That completes the install. Next Windows Azure will launch Neo4j – and we receive MAGIC!

Brief comments

This version has a few manual deployment steps to many which we will mitigate in the subsequent versions of this project.
Diagnostics in Windows Azure could not be simpler; Neo4j logs it’s activity, as most servers do, to a configurable directory. Windows Azure is enabled to include custom directories in the standard diagnostics collections which is easily configurable on the machine at startup. This means you can reach the Neo4j diagnostics output for debugging and monitoring.

We will also store the data files of the graph database in a blob in Windows Azure Storage. This will make the database automatically triple-redundantly backed up with automatic fail over. This is built into Windows Azure with no extra effort on our part.
Let’s go into a bit more technical detail below. If this is not your cup of tea; scroll to the end for the summary!

How we have done it


There is much less code in this solution than you perhaps think? All we need is a hosting project which will host Neo4j in Windows Azure. It also takes care of downloading, installing and configuring Neo4j.
Apart from the tests in our solution we have (in alphabetical order from the screen shot):

  • CollectDiagnosticsData: A small project to trigger diagnostics transfer from our Cloud instance to Cloud storage. This is only used for debug purposes and is not a part of the deployed solution. The trigger is fired from a console window on your local machine when and if you want to view the logs of the application.
  • Diversify.WindowsAzure.ServiceRuntime: A general library that enhances testability in the Windows Azure SDK.
  • Neo4j.Azure.Server: The Windows Azure deployment definition project. This is the thing that is packed up and deployed to Windows Azure. It acts as a bag with configuration for the projects that make up the application.
  • Neo4jServerHost: A Windows Azure Worker Role project that hosts Neo4j.


Having the application configuration settings separate from your code in Windows Azure is key. The way we have coded our solution is to extract all external links and configuration settings from the code and put it in the Service Definition file* of our Windows Azure Solution.

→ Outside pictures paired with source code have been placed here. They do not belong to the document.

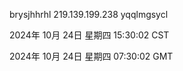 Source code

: brysjhhrhl 219.139.199.238 yqqlmgsycl

2024年 10月 24日 星期四 15:30:02 CST

2024年 10月 24日 星期四 07:30:02 GMT
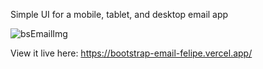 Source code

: Simple UI for a mobile, tablet, and desktop email app

![bsEmailImg](https://github.com/nauticuff/bootstrap-email-felipe/assets/106128827/66697965-cf04-4b30-87dc-23290f454486)

View it live here: https://bootstrap-email-felipe.vercel.app/

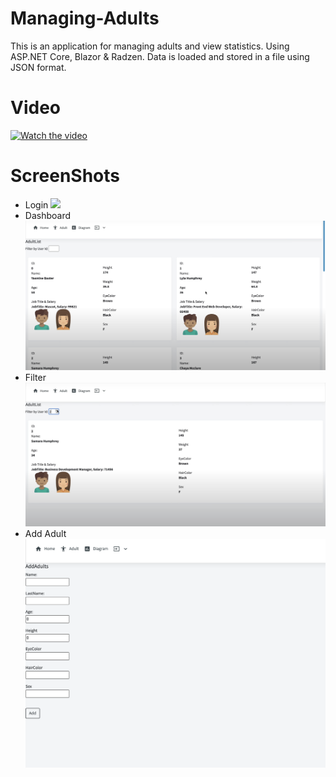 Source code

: # Managing-Adults

This is an application for managing adults and view statistics. Using ASP.NET Core, Blazor & Radzen. Data is loaded and stored in a file using JSON format.

# Video

[![Watch the video](Todo/Login.png)](https://www.youtube.com/watch?v=PdzRgf7qRHo )

# ScreenShots

- Login
![](Todo/Login.png)
- Dashboard
![](Todo/Dashboard.png)
- Filter
![](Todo/Filter.png)
- Add Adult
![](Todo/AddAdult.png)
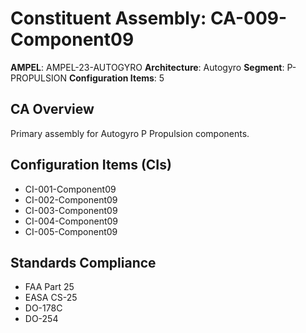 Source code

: # Constituent Assembly: CA-009-Component09

**AMPEL**: AMPEL-23-AUTOGYRO
**Architecture**: Autogyro
**Segment**: P-PROPULSION
**Configuration Items**: 5

## CA Overview
Primary assembly for Autogyro P Propulsion components.

## Configuration Items (CIs)
- CI-001-Component09
- CI-002-Component09
- CI-003-Component09
- CI-004-Component09
- CI-005-Component09

## Standards Compliance
- FAA Part 25
- EASA CS-25
- DO-178C
- DO-254
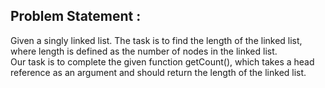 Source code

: Problem Statement :
------------------
Given a singly linked list. The task is to find the length of the linked list, where length is defined as the number of nodes in the linked list.<br/>
Our task is to complete the given function getCount(), which takes a head reference as an argument and should return the length of the linked list.
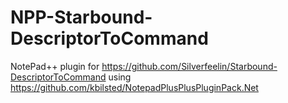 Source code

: # NPP-Starbound-DescriptorToCommand
NotePad++ plugin for https://github.com/Silverfeelin/Starbound-DescriptorToCommand using https://github.com/kbilsted/NotepadPlusPlusPluginPack.Net
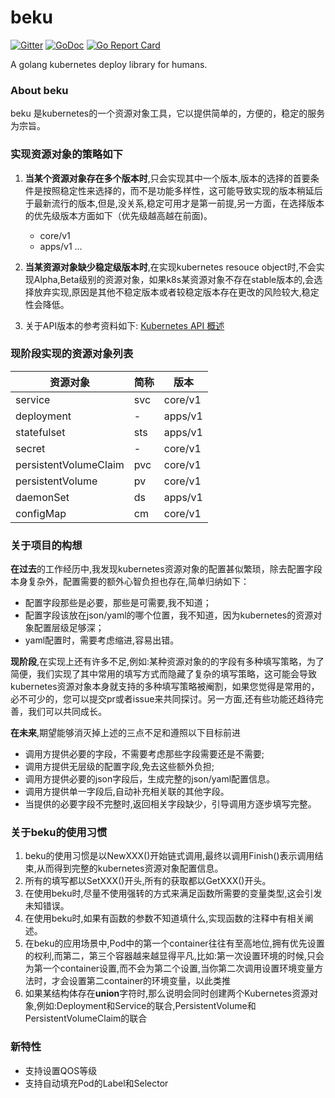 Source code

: # beku
[![Gitter](https://badges.gitter.im/yulibaozi/beku.svg)](https://gitter.im/beku/wechat)
[![GoDoc](https://godoc.org/github.com/imroc/beku?status.svg)](https://godoc.org/github.com/yulibaozi/beku)
[![Go Report Card](https://goreportcard.com/badge/github.com/yulibaozi/beku)](https://goreportcard.com/badge/github.com/yulibaozi/beku)

A golang kubernetes deploy library for humans.


### About beku

beku 是kubernetes的一个资源对象工具，它以提供简单的，方便的，稳定的服务为宗旨。

### 实现资源对象的策略如下

1. **当某个资源对象存在多个版本时**,只会实现其中一个版本,版本的选择的首要条件是按照稳定性来选择的，而不是功能多样性，这可能导致实现的版本稍延后于最新流行的版本,但是,没关系,稳定可用才是第一前提,另一方面，在选择版本的优先级版本方面如下（优先级越高越在前面)。
    * core/v1
    * apps/v1
    ...

2. **当某资源对象缺少稳定级版本时**,在实现kubernetes resouce object时,不会实现Alpha,Beta级别的资源对象，如果k8s某资源对象不存在stable版本的,会选择放弃实现,原因是其他不稳定版本或者较稳定版本存在更改的风险较大,稳定性会降低。

3. 关于API版本的参考资料如下:
[Kubernetes API 概述](http://kubernetes.kansea.com/docs/api/)

### 现阶段实现的资源对象列表
资源对象 | 简称|  版本
---|---|---
service   | svc| core/v1
deployment | - | apps/v1
statefulset | sts | apps/v1
secret | - | core/v1
persistentVolumeClaim | pvc | core/v1
persistentVolume | pv | core/v1
daemonSet | ds | apps/v1
configMap | cm | core/v1

### 关于项目的构想

**在过去**的工作经历中,我发现kubernetes资源对象的配置甚似繁琐，除去配置字段本身复杂外，配置需要的额外心智负担也存在,简单归纳如下：
 * 配置字段那些是必要，那些是可需要,我不知道；
 * 配置字段该放在json/yaml的哪个位置，我不知道，因为kubernetes的资源对象配置层级足够深；
 * yaml配置时，需要考虑缩进,容易出错。

**现阶段**,在实现上还有许多不足,例如:某种资源对象的的字段有多种填写策略，为了简便，我们实现了其中常用的填写方式而隐藏了复杂的填写策略，这可能会导致kubernetes资源对象本身就支持的多种填写策略被阉割，如果您觉得是常用的，必不可少的，您可以提交pr或者issue来共同探讨。另一方面,还有些功能还趋待完善，我们可以共同成长。

**在未来**,期望能够消灭掉上述的三点不足和遵照以下目标前进
 * 调用方提供必要的字段，不需要考虑那些字段需要还是不需要;
 * 调用方提供无层级的配置字段,免去这些额外负担;
 * 调用方提供必要的json字段后，生成完整的json/yaml配置信息。
 * 调用方提供单一字段后,自动补充相关联的其他字段。
 * 当提供的必要字段不完整时,返回相关字段缺少，引导调用方逐步填写完整。


### 关于beku的使用习惯

1. beku的使用习惯是以NewXXX()开始链式调用,最终以调用Finish()表示调用结束,从而得到完整的kubernetes资源对象配置信息。
2. 所有的填写都以SetXXX()开头,所有的获取都以GetXXX()开头。
3. 在使用beku时,尽量不使用强转的方式来满足函数所需要的变量类型,这会引发未知错误。
4. 在使用beku时,如果有函数的参数不知道填什么,实现函数的注释中有相关阐述。
5. 在beku的应用场景中,Pod中的第一个container往往有至高地位,拥有优先设置的权利,而第二，第三个容器越来越显得平凡,比如:第一次设置环境的时候,只会为第一个container设置,而不会为第二个设置,当你第二次调用设置环境变量方法时，才会设置第二container的环境变量，以此类推
5. 如果某结构体存在**union**字符时,那么说明会同时创建两个Kubernetes资源对象,例如:Deployment和Service的联合,PersistentVolume和PersistentVolumeClaim的联合

### 新特性

* 支持设置QOS等级
* 支持自动填充Pod的Label和Selector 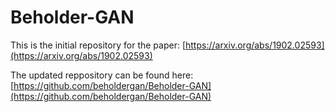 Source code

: # Beholder-GAN  
  
This is the initial repository for the paper:
[https://arxiv.org/abs/1902.02593](https://arxiv.org/abs/1902.02593)  

The updated reppository can be found here:  
[https://github.com/beholdergan/Beholder-GAN](https://github.com/beholdergan/Beholder-GAN)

When we have done that we can specify the associated configuration values in the Service Configuration file*.
This gives us the ability to, for instance, upgrade the version of Neo4j simply by replacing the zip-file in blob storage by modifying a few configuration values. No code change required.

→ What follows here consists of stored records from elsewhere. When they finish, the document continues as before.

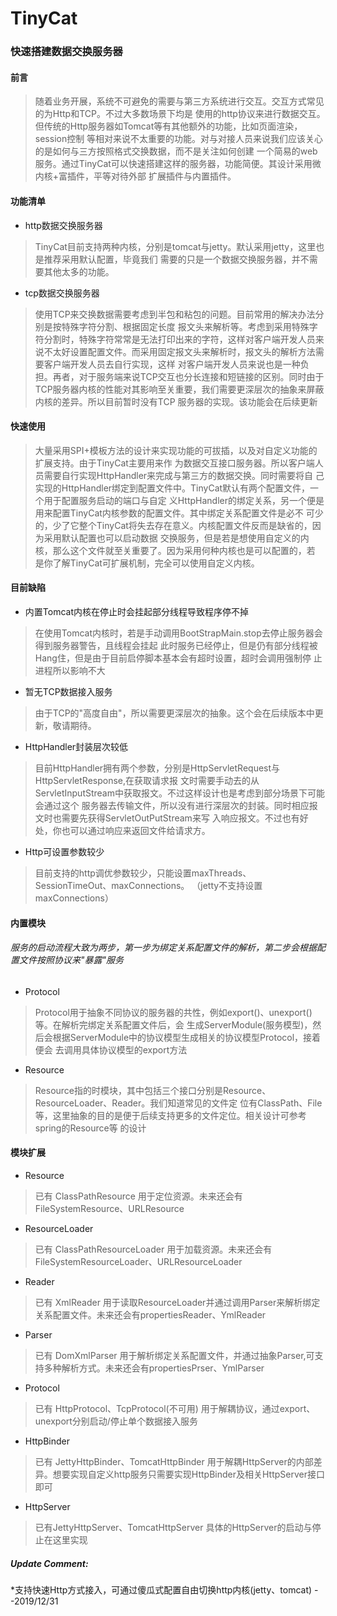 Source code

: # TinyCat

### 快速搭建数据交换服务器
#### 前言

> 随着业务开展，系统不可避免的需要与第三方系统进行交互。交互方式常见的为Http和TCP。不过大多数场景下均是
使用的http协议来进行数据交互。但传统的Http服务器如Tomcat等有其他额外的功能，比如页面渲染，session控制
等相对来说不太重要的功能。对与对接人员来说我们应该关心的是如何与三方按照格式交换数据，而不是关注如何创建
一个简易的web服务。通过TinyCat可以快速搭建这样的服务器，功能简便。其设计采用微内核+富插件，平等对待外部
扩展插件与内置插件。

#### 功能清单
* http数据交换服务器
> TinyCat目前支持两种内核，分别是tomcat与jetty。默认采用jetty，这里也是推荐采用默认配置，毕竟我们
需要的只是一个数据交换服务器，并不需要其他太多的功能。

* tcp数据交换服务器
> 使用TCP来交换数据需要考虑到半包和粘包的问题。目前常用的解决办法分别是按特殊字符分割、根据固定长度
报文头来解析等。考虑到采用特殊字符分割时，特殊字符常常是无法打印出来的字符，这样对客户端开发人员来
说不太好设置配置文件。而采用固定报文头来解析时，报文头的解析方法需要客户端开发人员去自行实现，这样
对客户端开发人员来说也是一种负担。再者，对于服务端来说TCP交互也分长连接和短链接的区别。同时由于
TCP服务器内核的性能对其影响至关重要，我们需要更深层次的抽象来屏蔽内核的差异。所以目前暂时没有TCP
服务器的实现。该功能会在后续更新

#### 快速使用

> 大量采用SPI+模板方法的设计来实现功能的可拔插，以及对自定义功能的扩展支持。由于TinyCat主要用来作
为数据交互接口服务器。所以客户端人员需要自行实现HttpHandler来完成与第三方的数据交换。同时需要将自
己实现的HttpHandler绑定到配置文件中。TinyCat默认有两个配置文件，一个用于配置服务启动的端口与自定
义HttpHandler的绑定关系，另一个便是用来配置TinyCat内核参数的配置文件。其中绑定关系配置文件是必不
可少的，少了它整个TinyCat将失去存在意义。内核配置文件反而是缺省的，因为采用默认配置也可以启动数据
交换服务，但是若是想使用自定义的内核，那么这个文件就至关重要了。因为采用何种内核也是可以配置的，若
是你了解TinyCat可扩展机制，完全可以使用自定义内核。

#### 目前缺陷

* 内置Tomcat内核在停止时会挂起部分线程导致程序停不掉
> 在使用Tomcat内核时，若是手动调用BootStrapMain.stop去停止服务器会得到服务器警告，且线程会挂起
此时服务已经停止，但是仍有部分线程被Hang住，但是由于目前启停脚本基本会有超时设置，超时会调用强制停
止进程所以影响不大

* 暂无TCP数据接入服务
> 由于TCP的"高度自由"，所以需要更深层次的抽象。这个会在后续版本中更新，敬请期待。

* HttpHandler封装层次较低
> 目前HttpHandler拥有两个参数，分别是HttpServletRequest与HttpServletResponse,在获取请求报
文时需要手动去的从ServletInputStream中获取报文。不过这样设计也是考虑到部分场景下可能会通过这个
服务器去传输文件，所以没有进行深层次的封装。同时相应报文时也需要先获得ServletOutPutStream来写
入响应报文。不过也有好处，你也可以通过响应来返回文件给请求方。

* Http可设置参数较少
> 目前支持的http调优参数较少，只能设置maxThreads、SessionTimeOut、maxConnections。
（jetty不支持设置maxConnections）

#### 内置模块

###### 服务的启动流程大致为两步，第一步为绑定关系配置文件的解析，第二步会根据配置文件按照协议来"暴露"服务

* Protocol
> Protocol用于抽象不同协议的服务器的共性，例如export()、unexport()等。在解析完绑定关系配置文件后，会
生成ServerModule(服务模型)，然后会根据ServerModule中的协议模型生成相关的协议模型Protocol，接着便会
去调用具体协议模型的export方法

* Resource
> Resource指的时模块，其中包括三个接口分别是Resource、ResourceLoader、Reader。我们知道常见的文件定
位有ClassPath、File等，这里抽象的目的是便于后续支持更多的文件定位。相关设计可参考spring的Resource等
的设计

#### 模块扩展

* Resource
> 已有 ClassPathResource
> 用于定位资源。未来还会有FileSystemResource、URLResource
* ResourceLoader
> 已有 ClassPathResourceLoader
> 用于加载资源。未来还会有FileSystemResourceLoader、URLResourceLoader
* Reader
> 已有 XmlReader
> 用于读取ResourceLoader并通过调用Parser来解析绑定关系配置文件。未来还会有propertiesReader、YmlReader
* Parser
> 已有 DomXmlParser
> 用于解析绑定关系配置文件，并通过抽象Parser,可支持多种解析方式。未来还会有propertiesPrser、YmlParser
* Protocol
> 已有 HttpProtocol、TcpProtocol(不可用)
> 用于解耦协议，通过export、unexport分别启动/停止单个数据接入服务
* HttpBinder
> 已有 JettyHttpBinder、TomcatHttpBinder
> 用于解耦HttpServer的内部差异。想要实现自定义http服务只需要实现HttpBinder及相关HttpServer接口即可
* HttpServer
> 已有JettyHttpServer、TomcatHttpServer
> 具体的HttpServer的启动与停止在这里实现

##### Update Comment:

*支持快速Http方式接入，可通过傻瓜式配置自由切换http内核(jetty、tomcat) --2019/12/31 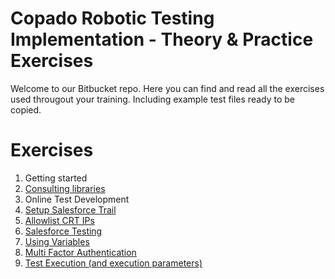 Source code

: # Copado Robotic Testing Implementation - Theory & Practice Exercises

Welcome to our Bitbucket repo. Here you can find and read all the exercises used througout your training. Including example test files ready to be copied.

# Exercises

1. Getting started 
2. [Consulting libraries](https://bitbucket.org/copado-robotic-testing/training-exercises/src/master/exercise-2-consulting-libraries/)
3. Online Test Development
4. [Setup Salesforce Trail](https://bitbucket.org/copado-robotic-testing/training-exercises/src/master/exercise-4-setup-sf-trail/)
5. [Allowlist CRT IPs](https://bitbucket.org/copado-robotic-testing/training-exercises/src/master/exercise-5-allowlist-crt-ips/)
6. [Salesforce Testing](https://bitbucket.org/copado-robotic-testing/training-exercises/src/master/exercise-6-salesforce-testing/)
7. [Using Variables](https://bitbucket.org/copado-robotic-testing/training-exercises/src/master/exercise-7-using-variables/)
8. [Multi Factor Authentication](https://bitbucket.org/copado-robotic-testing/training-exercises/src/master/exercise-8-mfa/)
9. [Test Execution (and execution parameters)](https://bitbucket.org/copado-robotic-testing/training-exercises/src/master/exercise-9-test-execution-parameters/)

As a general rule of thumb you want to make your Windows Azure deployments as configurable as possible to enable easy in place upgrading of your service in the future.


This is the bit that is more complex in version 1.0 than we’d like. ;~)
The installation of Neo4j involves manually uploading the artifacts of Neo4j and the JRE to Windows Azure Blob Storage before deploy. Sure it’s a fairly normal approach for this type of deployment but it can be made more accessible for a demo application such as this. Again this project is a complete and fully functioning version of Neo4j in Windows Azure but there exists no application that cannot be improved. We want the next version (2.0) to be tun-key in the sense that you should be able to download Neo4j and launch only for full function!
Please note that you can also use another approach for installation in Windows Azure which is to use a so called startup task.

Running the server

When the solution is installed we are ready to run launch Neo4j. A batch file is executed in order to launch through a standard Process.Start() operation.
There should perhaps be more to say here at launch but there really isn’t. It is this simple.
The hosting application kicks of the Neo4j server instance in Windows Azure. All of the configuration of the server is done in the installation steps prior to starting the server.

The Web administration

When the server is running, head over to https://localhost:7474/ to see the web administration:

It gives you access to the main performance measures, a data browser, a scripting console using the Gremlin graph scripting language to test out ideas, and monitoring details regarding the server.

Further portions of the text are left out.